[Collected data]
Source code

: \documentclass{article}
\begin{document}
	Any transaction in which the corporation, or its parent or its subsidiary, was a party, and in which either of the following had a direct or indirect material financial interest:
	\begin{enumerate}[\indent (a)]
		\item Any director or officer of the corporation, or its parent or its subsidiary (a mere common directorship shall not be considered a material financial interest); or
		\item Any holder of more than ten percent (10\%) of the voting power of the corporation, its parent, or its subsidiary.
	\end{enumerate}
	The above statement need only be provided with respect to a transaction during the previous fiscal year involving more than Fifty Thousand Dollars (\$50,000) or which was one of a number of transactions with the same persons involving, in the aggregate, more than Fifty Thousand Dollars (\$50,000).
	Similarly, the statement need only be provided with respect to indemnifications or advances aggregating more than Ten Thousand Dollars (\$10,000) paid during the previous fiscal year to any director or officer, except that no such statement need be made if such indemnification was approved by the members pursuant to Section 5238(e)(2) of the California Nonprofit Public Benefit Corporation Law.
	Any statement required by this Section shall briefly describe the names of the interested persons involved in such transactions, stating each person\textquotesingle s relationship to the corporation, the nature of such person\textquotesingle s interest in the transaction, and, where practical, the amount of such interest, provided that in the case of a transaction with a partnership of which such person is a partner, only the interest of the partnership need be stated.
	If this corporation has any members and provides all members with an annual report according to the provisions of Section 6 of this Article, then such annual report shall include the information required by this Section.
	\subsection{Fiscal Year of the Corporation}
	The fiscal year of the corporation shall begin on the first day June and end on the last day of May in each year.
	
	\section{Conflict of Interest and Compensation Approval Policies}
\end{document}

Exercise instructions
Copy out all of the data. Keep every word unchanged.

Exercise output
Source code

: \documentclass{article}
\begin{document}
	Any transaction in which the corporation, or its parent or its subsidiary, was a party, and in which either of the following had a direct or indirect material financial interest:
	\begin{enumerate}[\indent (a)]
		\item Any director or officer of the corporation, or its parent or its subsidiary (a mere common directorship shall not be considered a material financial interest); or
		\item Any holder of more than ten percent (10\%) of the voting power of the corporation, its parent, or its subsidiary.
	\end{enumerate}
	The above statement need only be provided with respect to a transaction during the previous fiscal year involving more than Fifty Thousand Dollars (\$50,000) or which was one of a number of transactions with the same persons involving, in the aggregate, more than Fifty Thousand Dollars (\$50,000).
	Similarly, the statement need only be provided with respect to indemnifications or advances aggregating more than Ten Thousand Dollars (\$10,000) paid during the previous fiscal year to any director or officer, except that no such statement need be made if such indemnification was approved by the members pursuant to Section 5238(e)(2) of the California Nonprofit Public Benefit Corporation Law.
	Any statement required by this Section shall briefly describe the names of the interested persons involved in such transactions, stating each person\textquotesingle s relationship to the corporation, the nature of such person\textquotesingle s interest in the transaction, and, where practical, the amount of such interest, provided that in the case of a transaction with a partnership of which such person is a partner, only the interest of the partnership need be stated.
	If this corporation has any members and provides all members with an annual report according to the provisions of Section 6 of this Article, then such annual report shall include the information required by this Section.
	\subsection{Fiscal Year of the Corporation}
	The fiscal year of the corporation shall begin on the first day June and end on the last day of May in each year.
	
	\section{Conflict of Interest and Compensation Approval Policies}
\end{document}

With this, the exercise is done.